I created 5 html files named part_1.html, part_2.html, part_10.html, part_11.html and part_20.html. Each file looks like:
Code:
<html><body>
<p>This is file 1.</p>
</body></html>
with the "1" replaced with 2, 10, 11 or 20, as appropriate for each file.
I tried to create an epub from just these five files:
Code:
ebook-convert *.html foo.epub
but calibre wouldn't take it. So, following Kovid's recommendation in the documentation, I created an index file that looks like:
Code:
<html><body>
<p><a href=file_1.html>file 1</a></p>
<p><a href=file_2.html>file 2</a></p>
<p><a href=file_10.html>file 10</a></p>
<p><a href=file_11.html>file 11</a></p>
<p><a href=file_20.html>file 20</a></p>
</body></html>
and created an epub:
Code:
ebook-convert index.html foo.epub
The order of the files in the epub was 1, 2, 10, 11, 20, just as in the index.html. From this, I conclude that calibre doesn't just bunch all the references together and then retrieve them in sort order. Further, there's no need to rename the files with leading zeros before single digits.
2. Well, just when depth-first order important?
Following Kovid's example, I changed file_2.html to include a link to file_11.html and made an epub out of this. The sequence of files turned out to be 1, 2, 11, 10, 20, just as Kovid warned it would be. The difference here is that there was a forward reference (in file_2.html) that needed to be chased down first.
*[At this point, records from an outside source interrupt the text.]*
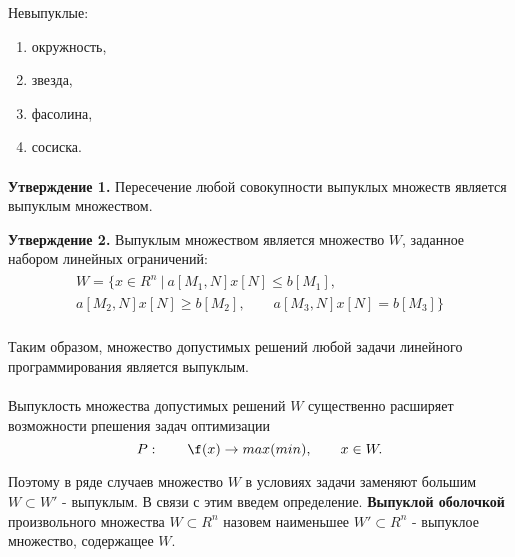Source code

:\documentclass[14pt, letterpaper]{article}
\begin{document}
Невыпуклые:
\begin{enumerate}
    \item окружность,
    \item звезда,
    \item фасолина, 
    \item сосиска.
\end{enumerate}

\paragraph{}
\textbf{Утверждение 1.} Пересечение любой совокупности выпуклых множеств является выпуклым множеством.

\textbf{Утверждение 2.} Выпуклым множеством является множество $W$, заданное набором линейных ограничений:
\begin{displaymath}
   	\begin{split}
   		\begin{aligned}
   			W = \{ x \in R^{n}\: | \: a[M_{1},N]x[N] \leq b[M_{1}], \\ a[M_{2},N]x[N] \geq b[M_{2}], \qquad a[M_{3},N]x[N] = b[M_{3}] \}
   		\end{aligned}
   	\end{split}
   \end{displaymath}
\paragraph{}
Таким образом, множество допустимых решений любой задачи линейного программирования является выпуклым.

\paragraph{}
Выпуклость множества допустимых решений $W$ существенно расширяет возможности рпешения задач оптимизации
    $$P: \qquad \f(x) \rightarrow max(min), \qquad x \in W.$$

Поэтому в ряде случаев множество $W$ в условиях задачи заменяют большим $W \subset W\prime$ - выпуклым. В связи с этим введем определение. \textbf{Выпуклой оболочкой} произвольного множества $W \subset R^{n}$ назовем наименьшее $W\prime \subset R^{n}$ - выпуклое множество, содержащее $W$.

\paragraph{}
\end{document}
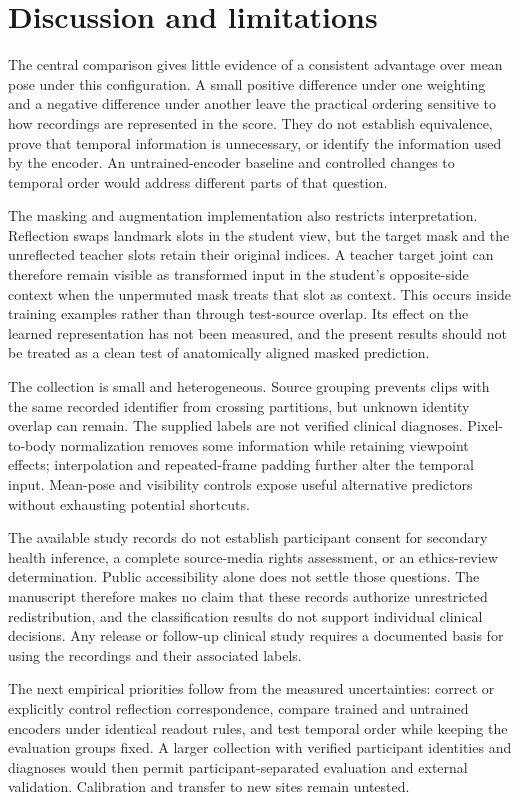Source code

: \documentclass[10pt,twocolumn,letterpaper]{article}
\begin{document}
\section{Discussion and limitations}
The central comparison gives little evidence of a consistent advantage over mean pose under this configuration. A small positive difference under one weighting and a negative difference under another leave the practical ordering sensitive to how recordings are represented in the score. They do not establish equivalence, prove that temporal information is unnecessary, or identify the information used by the encoder. An untrained-encoder baseline and controlled changes to temporal order would address different parts of that question.

The masking and augmentation implementation also restricts interpretation. Reflection swaps landmark slots in the student view, but the target mask and the unreflected teacher slots retain their original indices. A teacher target joint can therefore remain visible as transformed input in the student's opposite-side context when the unpermuted mask treats that slot as context. This occurs inside training examples rather than through test-source overlap. Its effect on the learned representation has not been measured, and the present results should not be treated as a clean test of anatomically aligned masked prediction.

The collection is small and heterogeneous. Source grouping prevents clips with the same recorded identifier from crossing partitions, but unknown identity overlap can remain. The supplied labels are not verified clinical diagnoses. Pixel-to-body normalization removes some information while retaining viewpoint effects; interpolation and repeated-frame padding further alter the temporal input. Mean-pose and visibility controls expose useful alternative predictors without exhausting potential shortcuts.

The available study records do not establish participant consent for secondary health inference, a complete source-media rights assessment, or an ethics-review determination. Public accessibility alone does not settle those questions. The manuscript therefore makes no claim that these records authorize unrestricted redistribution, and the classification results do not support individual clinical decisions. Any release or follow-up clinical study requires a documented basis for using the recordings and their associated labels.

The next empirical priorities follow from the measured uncertainties: correct or explicitly control reflection correspondence, compare trained and untrained encoders under identical readout rules, and test temporal order while keeping the evaluation groups fixed. A larger collection with verified participant identities and diagnoses would then permit participant-separated evaluation and external validation. Calibration and transfer to new sites remain untested.
\end{document}
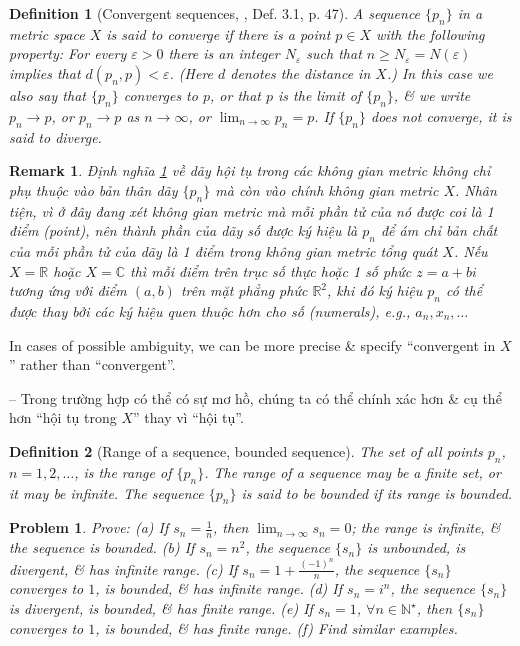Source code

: \documentclass[oneside]{book}
\newtheorem{definition}{Definition}
\newtheorem{problem}{Problem}
\newtheorem{remark}{Remark}
\begin{document}
\begin{definition}[Convergent sequences, \cite{Rudin1976}, Def. 3.1, p. 47]
	\label{def: convergent sequence in metric space}
	A sequence $\{p_n\}$ in a metric space $X$ is said to {\rm converge} if there is a point $p\in X$ with the following property: For every $\varepsilon > 0$ there is an integer $N_\varepsilon$ such that $n\ge N_\varepsilon = N(\varepsilon)$ implies that $d(p_n,p) < \varepsilon$. (Here $d$ denotes the {\rm distance} in $X$.) In this case we also say that $\{p_n\}$ converges to $p$, or that $p$ is the {\rm limit} of $\{p_n\}$, \& we write $p_n\to p$, or $p_n\to p$ as $n\to\infty$, or $\lim_{n\to\infty} p_n = p$. If $\{p_n\}$ does not converge, it is said to {\rm diverge}.
\end{definition}

\begin{remark}
	Định nghĩa \ref{def: convergent sequence in metric space} về dãy hội tụ trong các không gian metric không chỉ phụ thuộc vào bản thân dãy $\{p_n\}$ mà còn vào chính không gian metric $X$. Nhân tiện, vì ở đây đang xét không gian metric mà mỗi phần tử của nó được coi là 1 điểm (point), nên thành phần của dãy số được ký hiệu là $p_n$ để ám chỉ bản chất của mỗi phần tử của dãy là 1 điểm trong không gian metric tổng quát $X$. Nếu $X = \mathbb{R}$ hoặc $X = \mathbb{C}$ thì mỗi điểm trên trục số thực hoặc 1 số phức $z = a + bi$ tương ứng với điểm $(a,b)$ trên mặt phẳng phức $\mathbb{R}^2$, khi đó ký hiệu $p_n$ có thể được thay bởi các ký hiệu quen thuộc hơn cho số (numerals), e.g., $a_n,x_n,\ldots$
\end{remark}
In cases of possible ambiguity, we can be more precise \& specify ``convergent in $X$'' rather than ``convergent''.

-- Trong trường hợp có thể có sự mơ hồ, chúng ta có thể chính xác hơn \& cụ thể hơn ``hội tụ trong $X$'' thay vì ``hội tụ''.

\begin{definition}[Range of a sequence, bounded sequence]
	The set of all points $p_n$, $n = 1,2,\ldots$, is the {\rm range} of $\{p_n\}$. The range of a sequence may be a finite set, or it may be infinite. The sequence $\{p_n\}$ is said to be {\rm bounded} if its range is bounded.
\end{definition}

\begin{problem}
	Prove: (a) If $s_n = \frac{1}{n}$, then $\lim_{n\to\infty} s_n = 0$; the range is infinite, \& the sequence is bounded. (b) If $s_n = n^2$, the sequence $\{s_n\}$ is unbounded, is divergent, \& has infinite range. (c) If $s_n = 1 + \frac{(-1)^n}{n}$, the sequence $\{s_n\}$ converges to $1$, is bounded, \& has infinite range. (d) If $s_n = i^n$, the sequence $\{s_n\}$ is divergent, is bounded, \& has finite range. (e) If $s_n = 1$, $\forall n\in\mathbb{N}^\star$, then $\{s_n\}$ converges to $1$, is bounded, \& has finite range. (f) Find similar examples.
\end{problem}
\end{document}
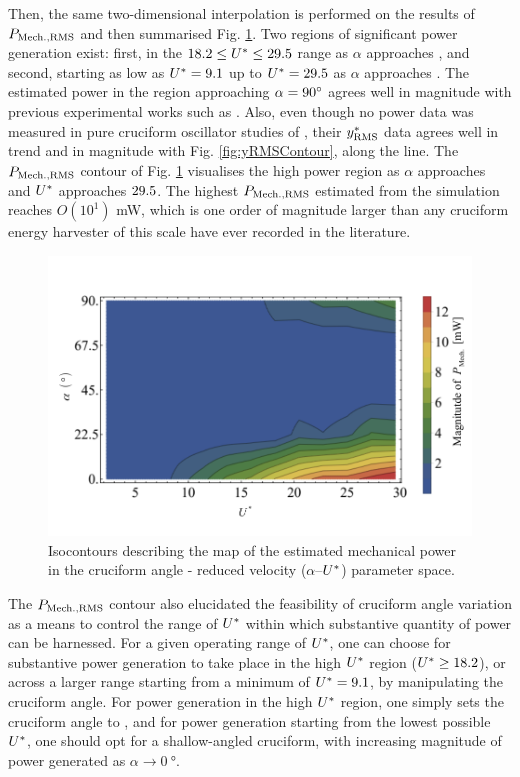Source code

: \documentclass[oneside]{utmthesis}
\begin{document}
Then, the same two-dimensional interpolation is performed on the results of $P_{\text{Mech.,RMS}}$ and then summarised Fig. \ref{fig:mechanicalPowerContour}. Two regions of significant power generation exist: first, in the $18.2 \leq U^{*} \leq 29.5$ range as $\alpha$ approaches \angfi{}, and second, starting as low as $U^{*} = 9.1$ up to $U^{*} = 29.5$ as $\alpha$ approaches \angon{}. The estimated power in the region approaching $\alpha = \angfi{}$ agrees well in magnitude with previous experimental works such as \citet{Koide2013}. Also, even though no power data was measured in pure cruciform oscillator studies of \citet{Koide2009,Nguyen2012}, their $y^{*}_{\text{RMS}}$ data agrees well in trend and in magnitude with Fig. \ref{fig:yRMSContour}, along the \angfi{} line. The $P_{\text{Mech.,RMS}}$ contour of Fig. \ref{fig:mechanicalPowerContour} visualises the high power region as $\alpha$ approaches \angon{} and $U^{*}$ approaches $29.5$. The highest $P_{\text{Mech.,RMS}}$ estimated from the simulation reaches $O(10^{1})$ \si{\milli\watt}, which is one order of magnitude larger than any cruciform energy harvester of this scale have ever recorded in the literature.

\begin{figure}[H]
  \centering
  \includegraphics[width=1\textwidth]{figs/mechanicalPowerContours}
  \caption{Isocontours describing the map of the estimated mechanical power in the cruciform angle - reduced velocity ($\alpha$--$U^{*}$) parameter space.}
  \label{fig:mechanicalPowerContour}
\end{figure}

The $P_{\text{Mech.,RMS}}$ contour also elucidated the feasibility of cruciform angle variation as a means to control the range of $U^{*}$ within which substantive quantity of power can be harnessed. For a given operating range of $U^{*}$, one can choose for substantive power generation to take place in the high $U^{*}$ region ($U^{*} \geq 18.2$), or across a larger range starting from a minimum of $U^{*} = 9.1$, by manipulating the cruciform angle. For power generation in the high $U^{*}$ region, one simply sets the cruciform angle to \angfi{}, and for power generation starting from the lowest possible $U^{*}$, one should opt for a shallow-angled cruciform, with increasing magnitude of power generated as $\alpha \rightarrow \SI{0}{\degree}$.
\end{document}
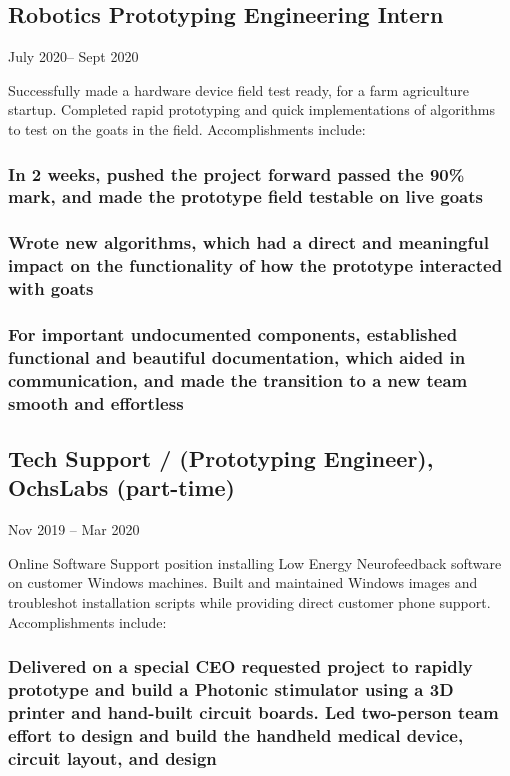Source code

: \documentclass{article}
\begin{document}
    \subsection{Robotics Prototyping Engineering Intern} July 2020– Sept 2020
            
        \vspace{0mm}
        Successfully made a hardware device field test ready, for a farm agriculture startup. Completed rapid prototyping and quick implementations of algorithms to test on the goats in the field.  Accomplishments include:
        
        \subsubsection{In 2 weeks, pushed the project forward passed the 90\% mark, and made the prototype field testable on live goats}
        
        \subsubsection{Wrote new algorithms, which had a direct and meaningful impact on the functionality of how the prototype interacted with goats}
        
        \subsubsection{For important undocumented components, established functional and beautiful documentation, which aided in communication, and made the transition to a new team smooth and effortless}

	 
    \subsection{Tech Support / (Prototyping Engineer), OchsLabs (part-time)} Nov 2019 – Mar 2020
	    
	    \vspace{0mm}
    	Online Software Support position installing Low Energy Neurofeedback software on customer Windows machines. Built and maintained Windows images and troubleshot installation scripts while providing direct customer phone support. Accomplishments include:

        \vspace{-2mm}
        \subsubsection{Delivered on a special CEO requested project to rapidly prototype and build a Photonic stimulator using a 3D printer and hand-built circuit boards. Led two-person team effort to design and build the handheld medical device, circuit layout, and design}
\end{document}
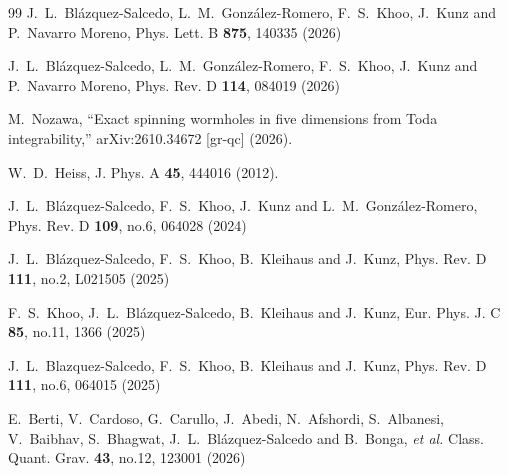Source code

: \documentclass[aps,prl,reprint,superscriptaddress,nofootinbib,floatfix]{revtex4-2}
\begin{document}
\begin{thebibliography}{99}
J.~L.~Bl{\'a}zquez-Salcedo, L.~M.~Gonz{\'a}lez-Romero, F.~S.~Khoo, J.~Kunz and P.~Navarro Moreno,
Phys. Lett. B \textbf{875}, 140335 (2026)

J.~L.~Bl{\'a}zquez-Salcedo, L.~M.~Gonz{\'a}lez-Romero, F.~S.~Khoo, J.~Kunz and P.~Navarro Moreno,
Phys. Rev. D \textbf{114}, 084019 (2026)



M.~Nozawa, 
``Exact spinning wormholes in five dimensions from Toda integrability,''
arXiv:2610.34672 [gr-qc] (2026).

W.~D.~Heiss, 
J. Phys. A \textbf{45}, 444016 (2012).

J.~L.~Bl{\'a}zquez-Salcedo, F.~S.~Khoo, J.~Kunz and L.~M.~Gonz{\'a}lez-Romero,
Phys. Rev. D \textbf{109}, no.6, 064028 (2024)

J.~L.~Bl{\'a}zquez-Salcedo, F.~S.~Khoo, B.~Kleihaus and J.~Kunz,
Phys. Rev. D \textbf{111}, no.2, L021505 (2025)

F.~S.~Khoo, J.~L.~Bl{\'a}zquez-Salcedo, B.~Kleihaus and J.~Kunz,
Eur. Phys. J. C \textbf{85}, no.11, 1366 (2025)

J.~L.~Blazquez-Salcedo, F.~S.~Khoo, B.~Kleihaus and J.~Kunz,
Phys. Rev. D \textbf{111}, no.6, 064015 (2025)

E.~Berti, V.~Cardoso, G.~Carullo, J.~Abedi, N.~Afshordi, S.~Albanesi, V.~Baibhav, S.~Bhagwat, J.~L.~Bl{\'a}zquez-Salcedo and B.~Bonga, \textit{et al.}
Class. Quant. Grav. \textbf{43}, no.12, 123001 (2026)

\end{thebibliography}
\end{document}
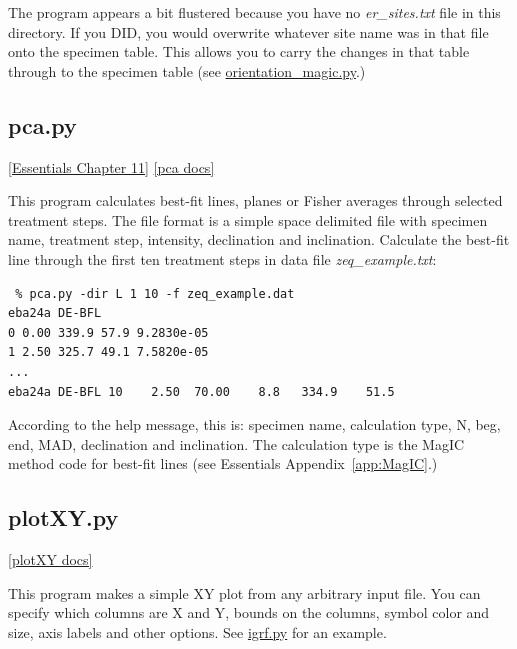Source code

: \documentclass[11pt]{book}
\begin{document}
{{{The program appears a bit flustered because you have no {\it er\_sites.txt} file in this directory.  If you DID, you would overwrite whatever site name was in that file onto the specimen table.  This allows you to carry the changes in that table through to the specimen table (see \href{#orientation_magic.py}{orientation\_magic.py}.)    


%
\subsection{pca.py} 
\href{http://magician.ucsd.edu/Essentials_2/WebBook2ch11.html#ch11}{[Essentials Chapter 11]}
\href{http://earthref.org/PmagPy/pmagpydocs/pca-module.html}{[pca docs]}

This program calculates best-fit lines, planes or Fisher averages through selected treatment steps.  The file format is 
a simple space delimited file with specimen name, treatment step,  intensity, declination and inclination.  Calculate the best-fit 
line through the first ten treatment steps in data file {\it zeq\_example.txt}:  
  
 \begin{verbatim}
 % pca.py -dir L 1 10 -f zeq_example.dat
eba24a DE-BFL
0 0.00 339.9 57.9 9.2830e-05
1 2.50 325.7 49.1 7.5820e-05
...
eba24a DE-BFL 10    2.50  70.00    8.8   334.9    51.5
\end{verbatim}
 
 According to the help message, this is: specimen name, calculation type, N, beg, end, MAD, declination and inclination.   The calculation type is the MagIC method code for best-fit lines (see Essentials Appendix~\ref{app:MagIC}.)
 

%  
%  
  
  \subsection{plotXY.py}
  \href{http://earthref.org/PmagPy/pmagpydocs/plotXY-module.html}{[plotXY docs]}
  
This program makes a simple XY plot from any arbitrary input file.  You can specify which columns are X and Y, bounds on the columns, symbol color and size, axis labels and other options.  See \href{#igrf.py}{igrf.py} for an example.     
  
}}}
\end{document}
3. What happens if you reverse the files in index.html?
I arranged the links in index.html to be in reverse order. File_2.html still linked to file_11.html, but now it's a backward link. Made an epub out of this and the order was 20, 11, 10, 2, 1 without any need for a depth-first search.
Conclusions:
Simple forward links at the top (index) level behave nicely, coming out in the same order you list them. Actually, it's a depth-first search where the depth is 1.
Forward links at the second (or lower) levels will include files in depth-first order.
Backward links don't change the include order at all.